• **SUPPLIED RECORDS**

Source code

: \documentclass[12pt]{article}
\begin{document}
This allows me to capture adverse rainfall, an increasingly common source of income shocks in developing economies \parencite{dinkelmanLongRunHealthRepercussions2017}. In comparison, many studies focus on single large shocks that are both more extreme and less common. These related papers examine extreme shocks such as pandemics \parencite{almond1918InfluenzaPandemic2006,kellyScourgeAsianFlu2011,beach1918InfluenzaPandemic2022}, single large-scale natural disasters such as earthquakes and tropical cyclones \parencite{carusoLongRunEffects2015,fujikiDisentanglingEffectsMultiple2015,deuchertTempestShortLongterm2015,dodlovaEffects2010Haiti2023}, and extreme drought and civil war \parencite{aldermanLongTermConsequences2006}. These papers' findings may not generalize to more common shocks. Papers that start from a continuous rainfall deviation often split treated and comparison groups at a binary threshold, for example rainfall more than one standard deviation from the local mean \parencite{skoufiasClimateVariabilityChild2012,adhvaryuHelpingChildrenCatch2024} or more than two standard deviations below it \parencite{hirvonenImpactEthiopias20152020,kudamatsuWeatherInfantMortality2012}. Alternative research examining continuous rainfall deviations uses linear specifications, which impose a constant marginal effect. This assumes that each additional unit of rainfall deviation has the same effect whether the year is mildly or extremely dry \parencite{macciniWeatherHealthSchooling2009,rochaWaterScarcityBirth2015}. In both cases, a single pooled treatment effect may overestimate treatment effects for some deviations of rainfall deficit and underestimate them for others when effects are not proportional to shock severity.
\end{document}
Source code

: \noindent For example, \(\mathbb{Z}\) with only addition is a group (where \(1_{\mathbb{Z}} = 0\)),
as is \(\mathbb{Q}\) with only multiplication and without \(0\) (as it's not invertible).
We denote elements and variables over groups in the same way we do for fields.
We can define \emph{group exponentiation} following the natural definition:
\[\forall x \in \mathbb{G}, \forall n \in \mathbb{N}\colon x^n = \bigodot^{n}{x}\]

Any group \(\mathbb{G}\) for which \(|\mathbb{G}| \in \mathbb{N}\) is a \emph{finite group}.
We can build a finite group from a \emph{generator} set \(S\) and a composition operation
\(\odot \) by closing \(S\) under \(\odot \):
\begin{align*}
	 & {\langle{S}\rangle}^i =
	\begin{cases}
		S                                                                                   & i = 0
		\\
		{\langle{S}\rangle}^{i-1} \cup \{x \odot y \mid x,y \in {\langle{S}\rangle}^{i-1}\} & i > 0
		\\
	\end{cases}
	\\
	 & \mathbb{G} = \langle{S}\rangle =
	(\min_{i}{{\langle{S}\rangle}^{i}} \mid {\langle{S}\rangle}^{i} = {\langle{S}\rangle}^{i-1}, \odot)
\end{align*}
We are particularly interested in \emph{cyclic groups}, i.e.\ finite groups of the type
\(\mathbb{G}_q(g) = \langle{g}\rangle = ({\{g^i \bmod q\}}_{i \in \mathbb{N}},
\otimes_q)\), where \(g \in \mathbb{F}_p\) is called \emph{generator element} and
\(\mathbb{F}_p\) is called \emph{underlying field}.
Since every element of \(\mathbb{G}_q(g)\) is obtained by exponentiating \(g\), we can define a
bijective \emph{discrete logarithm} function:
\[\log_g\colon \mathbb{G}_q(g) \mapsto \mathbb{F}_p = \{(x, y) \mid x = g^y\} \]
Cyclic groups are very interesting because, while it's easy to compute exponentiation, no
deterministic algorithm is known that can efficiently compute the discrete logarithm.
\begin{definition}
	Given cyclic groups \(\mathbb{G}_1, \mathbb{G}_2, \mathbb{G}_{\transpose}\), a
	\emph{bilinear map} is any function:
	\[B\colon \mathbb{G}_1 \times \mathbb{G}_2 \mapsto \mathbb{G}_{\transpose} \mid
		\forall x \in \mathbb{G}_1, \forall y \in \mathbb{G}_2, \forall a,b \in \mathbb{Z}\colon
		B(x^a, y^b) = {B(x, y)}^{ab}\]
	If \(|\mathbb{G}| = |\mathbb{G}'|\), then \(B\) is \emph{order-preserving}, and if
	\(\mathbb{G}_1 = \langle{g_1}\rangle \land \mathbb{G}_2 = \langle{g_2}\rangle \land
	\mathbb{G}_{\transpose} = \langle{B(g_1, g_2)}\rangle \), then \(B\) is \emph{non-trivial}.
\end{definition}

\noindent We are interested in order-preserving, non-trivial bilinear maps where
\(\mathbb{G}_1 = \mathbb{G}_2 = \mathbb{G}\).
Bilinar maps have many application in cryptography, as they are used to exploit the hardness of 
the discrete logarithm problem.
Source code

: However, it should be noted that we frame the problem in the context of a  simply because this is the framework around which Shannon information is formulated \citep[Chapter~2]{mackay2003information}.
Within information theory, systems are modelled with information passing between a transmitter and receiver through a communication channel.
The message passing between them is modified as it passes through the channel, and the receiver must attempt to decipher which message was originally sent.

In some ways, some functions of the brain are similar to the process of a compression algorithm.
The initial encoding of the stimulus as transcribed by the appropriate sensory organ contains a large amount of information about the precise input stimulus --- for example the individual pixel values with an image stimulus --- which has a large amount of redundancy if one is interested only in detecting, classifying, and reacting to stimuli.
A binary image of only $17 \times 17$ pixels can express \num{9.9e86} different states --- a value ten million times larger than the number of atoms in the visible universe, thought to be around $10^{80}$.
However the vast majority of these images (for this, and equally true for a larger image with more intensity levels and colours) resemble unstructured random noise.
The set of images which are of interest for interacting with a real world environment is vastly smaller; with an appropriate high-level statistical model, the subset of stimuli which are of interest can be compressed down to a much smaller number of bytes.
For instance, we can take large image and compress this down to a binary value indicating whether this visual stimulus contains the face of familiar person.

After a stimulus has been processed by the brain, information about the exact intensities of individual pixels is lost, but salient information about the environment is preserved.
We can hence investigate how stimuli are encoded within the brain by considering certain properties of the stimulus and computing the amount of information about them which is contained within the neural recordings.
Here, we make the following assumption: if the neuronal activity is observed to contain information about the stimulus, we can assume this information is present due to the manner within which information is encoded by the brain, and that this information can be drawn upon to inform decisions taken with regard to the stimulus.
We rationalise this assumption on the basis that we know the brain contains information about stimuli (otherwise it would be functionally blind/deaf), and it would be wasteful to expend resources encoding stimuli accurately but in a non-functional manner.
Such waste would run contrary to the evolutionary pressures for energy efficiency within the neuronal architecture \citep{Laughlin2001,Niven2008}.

• **REQUIRED ACTION**
Restate the listing in full, preserving every word.

• **RESPONSE TO THIS TASK**
Source code

: \documentclass[12pt]{article}
\begin{document}
This allows me to capture adverse rainfall, an increasingly common source of income shocks in developing economies \parencite{dinkelmanLongRunHealthRepercussions2017}. In comparison, many studies focus on single large shocks that are both more extreme and less common. These related papers examine extreme shocks such as pandemics \parencite{almond1918InfluenzaPandemic2006,kellyScourgeAsianFlu2011,beach1918InfluenzaPandemic2022}, single large-scale natural disasters such as earthquakes and tropical cyclones \parencite{carusoLongRunEffects2015,fujikiDisentanglingEffectsMultiple2015,deuchertTempestShortLongterm2015,dodlovaEffects2010Haiti2023}, and extreme drought and civil war \parencite{aldermanLongTermConsequences2006}. These papers' findings may not generalize to more common shocks. Papers that start from a continuous rainfall deviation often split treated and comparison groups at a binary threshold, for example rainfall more than one standard deviation from the local mean \parencite{skoufiasClimateVariabilityChild2012,adhvaryuHelpingChildrenCatch2024} or more than two standard deviations below it \parencite{hirvonenImpactEthiopias20152020,kudamatsuWeatherInfantMortality2012}. Alternative research examining continuous rainfall deviations uses linear specifications, which impose a constant marginal effect. This assumes that each additional unit of rainfall deviation has the same effect whether the year is mildly or extremely dry \parencite{macciniWeatherHealthSchooling2009,rochaWaterScarcityBirth2015}. In both cases, a single pooled treatment effect may overestimate treatment effects for some deviations of rainfall deficit and underestimate them for others when effects are not proportional to shock severity.
\end{document}
Source code

: \noindent For example, \(\mathbb{Z}\) with only addition is a group (where \(1_{\mathbb{Z}} = 0\)),
as is \(\mathbb{Q}\) with only multiplication and without \(0\) (as it's not invertible).
We denote elements and variables over groups in the same way we do for fields.
We can define \emph{group exponentiation} following the natural definition:
\[\forall x \in \mathbb{G}, \forall n \in \mathbb{N}\colon x^n = \bigodot^{n}{x}\]

Any group \(\mathbb{G}\) for which \(|\mathbb{G}| \in \mathbb{N}\) is a \emph{finite group}.
We can build a finite group from a \emph{generator} set \(S\) and a composition operation
\(\odot \) by closing \(S\) under \(\odot \):
\begin{align*}
	 & {\langle{S}\rangle}^i =
	\begin{cases}
		S                                                                                   & i = 0
		\\
		{\langle{S}\rangle}^{i-1} \cup \{x \odot y \mid x,y \in {\langle{S}\rangle}^{i-1}\} & i > 0
		\\
	\end{cases}
	\\
	 & \mathbb{G} = \langle{S}\rangle =
	(\min_{i}{{\langle{S}\rangle}^{i}} \mid {\langle{S}\rangle}^{i} = {\langle{S}\rangle}^{i-1}, \odot)
\end{align*}
We are particularly interested in \emph{cyclic groups}, i.e.\ finite groups of the type
\(\mathbb{G}_q(g) = \langle{g}\rangle = ({\{g^i \bmod q\}}_{i \in \mathbb{N}},
\otimes_q)\), where \(g \in \mathbb{F}_p\) is called \emph{generator element} and
\(\mathbb{F}_p\) is called \emph{underlying field}.
Since every element of \(\mathbb{G}_q(g)\) is obtained by exponentiating \(g\), we can define a
bijective \emph{discrete logarithm} function:
\[\log_g\colon \mathbb{G}_q(g) \mapsto \mathbb{F}_p = \{(x, y) \mid x = g^y\} \]
Cyclic groups are very interesting because, while it's easy to compute exponentiation, no
deterministic algorithm is known that can efficiently compute the discrete logarithm.
\begin{definition}
	Given cyclic groups \(\mathbb{G}_1, \mathbb{G}_2, \mathbb{G}_{\transpose}\), a
	\emph{bilinear map} is any function:
	\[B\colon \mathbb{G}_1 \times \mathbb{G}_2 \mapsto \mathbb{G}_{\transpose} \mid
		\forall x \in \mathbb{G}_1, \forall y \in \mathbb{G}_2, \forall a,b \in \mathbb{Z}\colon
		B(x^a, y^b) = {B(x, y)}^{ab}\]
	If \(|\mathbb{G}| = |\mathbb{G}'|\), then \(B\) is \emph{order-preserving}, and if
	\(\mathbb{G}_1 = \langle{g_1}\rangle \land \mathbb{G}_2 = \langle{g_2}\rangle \land
	\mathbb{G}_{\transpose} = \langle{B(g_1, g_2)}\rangle \), then \(B\) is \emph{non-trivial}.
\end{definition}

\noindent We are interested in order-preserving, non-trivial bilinear maps where
\(\mathbb{G}_1 = \mathbb{G}_2 = \mathbb{G}\).
Bilinar maps have many application in cryptography, as they are used to exploit the hardness of 
the discrete logarithm problem.
Source code

: However, it should be noted that we frame the problem in the context of a  simply because this is the framework around which Shannon information is formulated \citep[Chapter~2]{mackay2003information}.
Within information theory, systems are modelled with information passing between a transmitter and receiver through a communication channel.
The message passing between them is modified as it passes through the channel, and the receiver must attempt to decipher which message was originally sent.

In some ways, some functions of the brain are similar to the process of a compression algorithm.
The initial encoding of the stimulus as transcribed by the appropriate sensory organ contains a large amount of information about the precise input stimulus --- for example the individual pixel values with an image stimulus --- which has a large amount of redundancy if one is interested only in detecting, classifying, and reacting to stimuli.
A binary image of only $17 \times 17$ pixels can express \num{9.9e86} different states --- a value ten million times larger than the number of atoms in the visible universe, thought to be around $10^{80}$.
However the vast majority of these images (for this, and equally true for a larger image with more intensity levels and colours) resemble unstructured random noise.
The set of images which are of interest for interacting with a real world environment is vastly smaller; with an appropriate high-level statistical model, the subset of stimuli which are of interest can be compressed down to a much smaller number of bytes.
For instance, we can take large image and compress this down to a binary value indicating whether this visual stimulus contains the face of familiar person.

After a stimulus has been processed by the brain, information about the exact intensities of individual pixels is lost, but salient information about the environment is preserved.
We can hence investigate how stimuli are encoded within the brain by considering certain properties of the stimulus and computing the amount of information about them which is contained within the neural recordings.
Here, we make the following assumption: if the neuronal activity is observed to contain information about the stimulus, we can assume this information is present due to the manner within which information is encoded by the brain, and that this information can be drawn upon to inform decisions taken with regard to the stimulus.
We rationalise this assumption on the basis that we know the brain contains information about stimuli (otherwise it would be functionally blind/deaf), and it would be wasteful to expend resources encoding stimuli accurately but in a non-functional manner.
Such waste would run contrary to the evolutionary pressures for energy efficiency within the neuronal architecture \citep{Laughlin2001,Niven2008}.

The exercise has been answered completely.